Saved entries
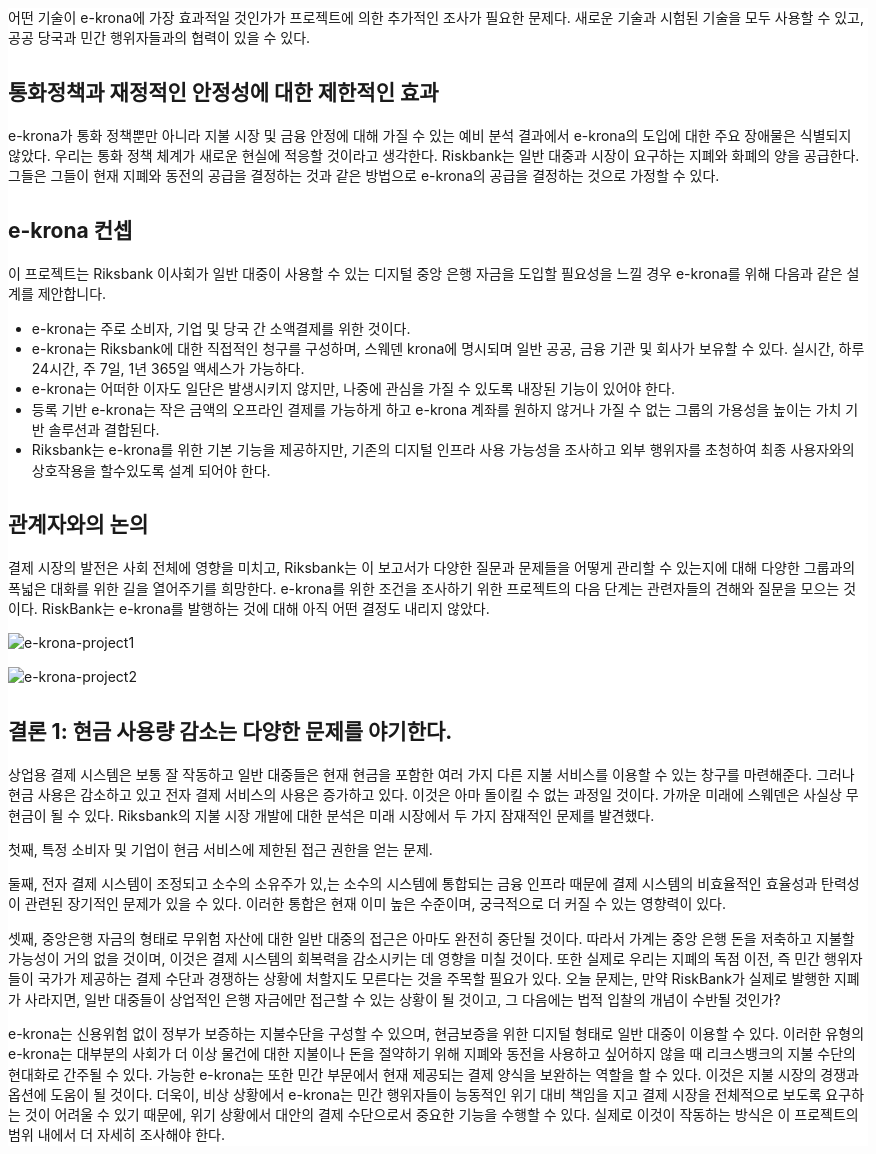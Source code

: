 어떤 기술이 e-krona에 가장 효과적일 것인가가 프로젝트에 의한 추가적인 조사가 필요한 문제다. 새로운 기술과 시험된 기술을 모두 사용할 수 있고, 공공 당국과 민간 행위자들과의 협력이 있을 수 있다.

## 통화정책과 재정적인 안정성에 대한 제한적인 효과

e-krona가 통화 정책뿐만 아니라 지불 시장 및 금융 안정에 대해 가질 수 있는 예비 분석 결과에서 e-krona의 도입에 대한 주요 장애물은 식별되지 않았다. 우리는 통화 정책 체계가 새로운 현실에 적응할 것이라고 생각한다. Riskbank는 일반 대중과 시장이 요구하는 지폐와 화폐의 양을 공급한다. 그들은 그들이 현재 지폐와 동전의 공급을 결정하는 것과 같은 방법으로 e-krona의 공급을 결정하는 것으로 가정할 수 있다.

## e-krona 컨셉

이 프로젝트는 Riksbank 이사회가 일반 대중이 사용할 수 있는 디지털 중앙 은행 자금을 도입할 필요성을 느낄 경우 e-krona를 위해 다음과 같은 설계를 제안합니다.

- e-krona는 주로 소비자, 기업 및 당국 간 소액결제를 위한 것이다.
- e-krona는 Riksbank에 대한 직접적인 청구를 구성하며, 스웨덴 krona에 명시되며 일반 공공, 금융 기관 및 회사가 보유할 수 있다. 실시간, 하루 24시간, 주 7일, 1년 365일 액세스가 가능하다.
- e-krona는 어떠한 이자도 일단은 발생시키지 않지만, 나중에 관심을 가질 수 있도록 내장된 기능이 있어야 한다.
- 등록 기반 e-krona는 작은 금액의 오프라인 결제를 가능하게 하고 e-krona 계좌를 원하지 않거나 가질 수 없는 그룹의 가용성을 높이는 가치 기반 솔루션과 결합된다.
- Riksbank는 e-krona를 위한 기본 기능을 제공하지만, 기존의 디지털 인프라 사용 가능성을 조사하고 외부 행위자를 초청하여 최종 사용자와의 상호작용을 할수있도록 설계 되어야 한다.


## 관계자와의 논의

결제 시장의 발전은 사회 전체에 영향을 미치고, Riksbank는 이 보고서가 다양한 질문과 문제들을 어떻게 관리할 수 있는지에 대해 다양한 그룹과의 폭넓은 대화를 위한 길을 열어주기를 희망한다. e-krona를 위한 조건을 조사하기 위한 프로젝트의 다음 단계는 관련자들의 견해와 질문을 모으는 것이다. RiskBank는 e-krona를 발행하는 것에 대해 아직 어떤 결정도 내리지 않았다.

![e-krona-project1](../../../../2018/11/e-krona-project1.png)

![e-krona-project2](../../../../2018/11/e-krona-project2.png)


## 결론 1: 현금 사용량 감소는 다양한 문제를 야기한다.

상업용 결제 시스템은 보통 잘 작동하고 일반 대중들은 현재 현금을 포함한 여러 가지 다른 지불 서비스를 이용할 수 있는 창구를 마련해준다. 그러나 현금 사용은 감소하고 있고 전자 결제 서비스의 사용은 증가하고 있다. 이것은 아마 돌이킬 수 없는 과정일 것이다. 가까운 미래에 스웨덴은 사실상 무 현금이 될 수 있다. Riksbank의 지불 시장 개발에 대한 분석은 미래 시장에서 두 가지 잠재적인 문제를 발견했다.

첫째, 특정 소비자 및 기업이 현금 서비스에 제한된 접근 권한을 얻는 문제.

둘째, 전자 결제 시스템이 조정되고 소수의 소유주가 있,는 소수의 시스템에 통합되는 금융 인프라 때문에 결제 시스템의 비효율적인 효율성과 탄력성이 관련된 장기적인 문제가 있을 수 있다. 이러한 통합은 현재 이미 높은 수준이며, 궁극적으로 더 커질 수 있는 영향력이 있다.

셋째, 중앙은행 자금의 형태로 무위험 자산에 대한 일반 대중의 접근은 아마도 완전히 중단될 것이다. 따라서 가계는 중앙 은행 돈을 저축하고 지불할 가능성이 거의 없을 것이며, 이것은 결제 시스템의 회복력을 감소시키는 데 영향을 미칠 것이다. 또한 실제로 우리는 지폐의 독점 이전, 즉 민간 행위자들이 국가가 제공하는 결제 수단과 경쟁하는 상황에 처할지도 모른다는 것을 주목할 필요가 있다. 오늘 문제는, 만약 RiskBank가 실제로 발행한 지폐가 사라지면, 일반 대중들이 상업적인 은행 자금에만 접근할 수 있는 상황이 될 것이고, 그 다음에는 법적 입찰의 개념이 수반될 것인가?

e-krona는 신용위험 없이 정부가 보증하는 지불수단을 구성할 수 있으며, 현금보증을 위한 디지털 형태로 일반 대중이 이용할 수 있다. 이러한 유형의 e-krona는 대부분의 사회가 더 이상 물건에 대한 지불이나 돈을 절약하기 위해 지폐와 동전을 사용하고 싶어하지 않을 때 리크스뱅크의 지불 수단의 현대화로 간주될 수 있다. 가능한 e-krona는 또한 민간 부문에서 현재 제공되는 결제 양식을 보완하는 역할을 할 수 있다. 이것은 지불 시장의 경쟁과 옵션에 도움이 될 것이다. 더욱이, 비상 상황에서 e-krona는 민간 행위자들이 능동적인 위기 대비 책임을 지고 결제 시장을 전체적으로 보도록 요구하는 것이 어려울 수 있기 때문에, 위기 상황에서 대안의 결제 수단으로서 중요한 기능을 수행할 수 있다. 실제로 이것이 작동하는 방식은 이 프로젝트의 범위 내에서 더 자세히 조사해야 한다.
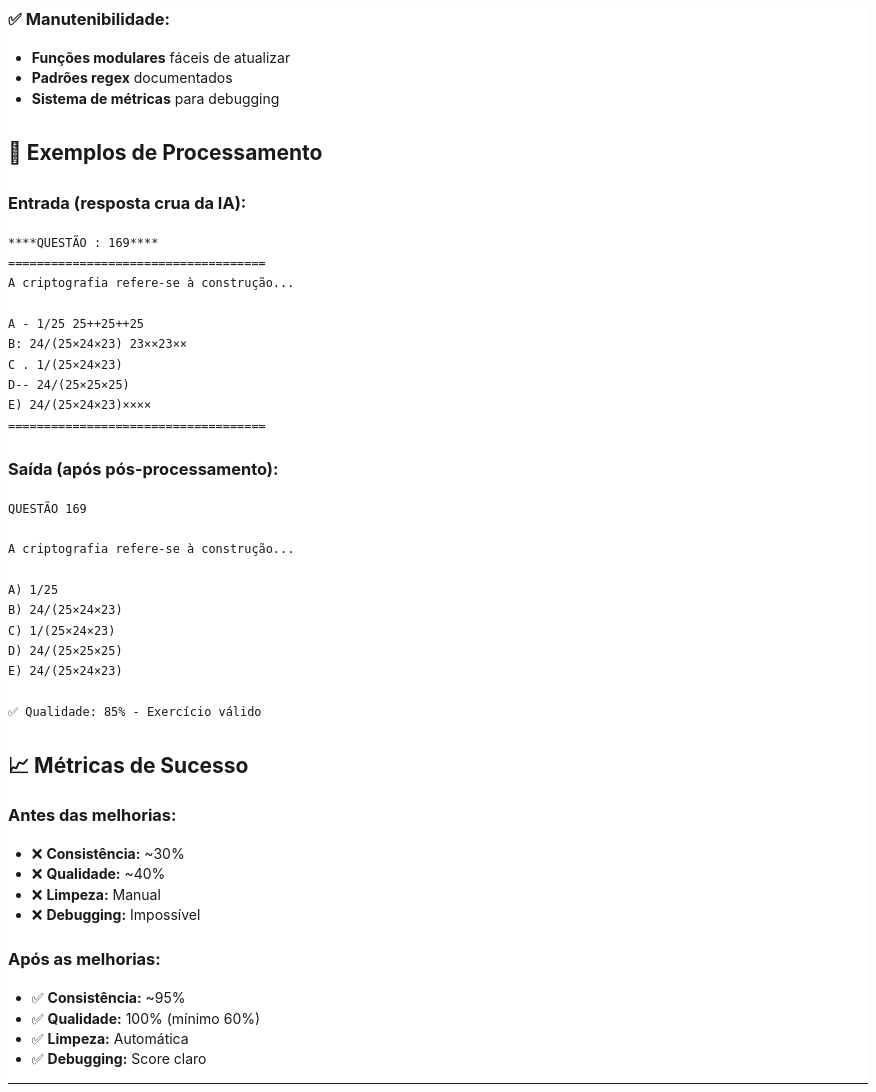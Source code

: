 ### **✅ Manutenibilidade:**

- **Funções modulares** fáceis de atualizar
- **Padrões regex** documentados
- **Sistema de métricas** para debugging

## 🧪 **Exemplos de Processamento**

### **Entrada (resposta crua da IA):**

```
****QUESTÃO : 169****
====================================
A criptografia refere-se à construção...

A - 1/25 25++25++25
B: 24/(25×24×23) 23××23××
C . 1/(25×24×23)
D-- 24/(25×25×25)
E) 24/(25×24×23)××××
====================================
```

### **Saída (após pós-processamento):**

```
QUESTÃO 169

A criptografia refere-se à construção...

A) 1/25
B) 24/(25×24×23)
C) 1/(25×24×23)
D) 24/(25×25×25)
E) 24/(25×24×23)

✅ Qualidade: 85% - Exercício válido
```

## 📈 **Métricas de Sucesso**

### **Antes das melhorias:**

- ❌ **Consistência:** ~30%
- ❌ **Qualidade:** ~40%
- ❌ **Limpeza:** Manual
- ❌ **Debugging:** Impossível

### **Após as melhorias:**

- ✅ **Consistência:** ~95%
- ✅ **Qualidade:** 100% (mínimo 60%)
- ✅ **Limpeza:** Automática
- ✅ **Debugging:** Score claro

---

Instructions for the task - Would you print exactly, and only, the lines of the data above from the line with "## 통화정책과 재정적인 안정성에 대한 제한적인 효과" through the line with "## 결론 1: 현금 사용량 감소는 다양한 문제를 야기한다.", inclusive?

Final answer -
## 통화정책과 재정적인 안정성에 대한 제한적인 효과

e-krona가 통화 정책뿐만 아니라 지불 시장 및 금융 안정에 대해 가질 수 있는 예비 분석 결과에서 e-krona의 도입에 대한 주요 장애물은 식별되지 않았다. 우리는 통화 정책 체계가 새로운 현실에 적응할 것이라고 생각한다. Riskbank는 일반 대중과 시장이 요구하는 지폐와 화폐의 양을 공급한다. 그들은 그들이 현재 지폐와 동전의 공급을 결정하는 것과 같은 방법으로 e-krona의 공급을 결정하는 것으로 가정할 수 있다.

## e-krona 컨셉

이 프로젝트는 Riksbank 이사회가 일반 대중이 사용할 수 있는 디지털 중앙 은행 자금을 도입할 필요성을 느낄 경우 e-krona를 위해 다음과 같은 설계를 제안합니다.

- e-krona는 주로 소비자, 기업 및 당국 간 소액결제를 위한 것이다.
- e-krona는 Riksbank에 대한 직접적인 청구를 구성하며, 스웨덴 krona에 명시되며 일반 공공, 금융 기관 및 회사가 보유할 수 있다. 실시간, 하루 24시간, 주 7일, 1년 365일 액세스가 가능하다.
- e-krona는 어떠한 이자도 일단은 발생시키지 않지만, 나중에 관심을 가질 수 있도록 내장된 기능이 있어야 한다.
- 등록 기반 e-krona는 작은 금액의 오프라인 결제를 가능하게 하고 e-krona 계좌를 원하지 않거나 가질 수 없는 그룹의 가용성을 높이는 가치 기반 솔루션과 결합된다.
- Riksbank는 e-krona를 위한 기본 기능을 제공하지만, 기존의 디지털 인프라 사용 가능성을 조사하고 외부 행위자를 초청하여 최종 사용자와의 상호작용을 할수있도록 설계 되어야 한다.


## 관계자와의 논의

결제 시장의 발전은 사회 전체에 영향을 미치고, Riksbank는 이 보고서가 다양한 질문과 문제들을 어떻게 관리할 수 있는지에 대해 다양한 그룹과의 폭넓은 대화를 위한 길을 열어주기를 희망한다. e-krona를 위한 조건을 조사하기 위한 프로젝트의 다음 단계는 관련자들의 견해와 질문을 모으는 것이다. RiskBank는 e-krona를 발행하는 것에 대해 아직 어떤 결정도 내리지 않았다.

![e-krona-project1](../../../../2018/11/e-krona-project1.png)

![e-krona-project2](../../../../2018/11/e-krona-project2.png)


## 결론 1: 현금 사용량 감소는 다양한 문제를 야기한다.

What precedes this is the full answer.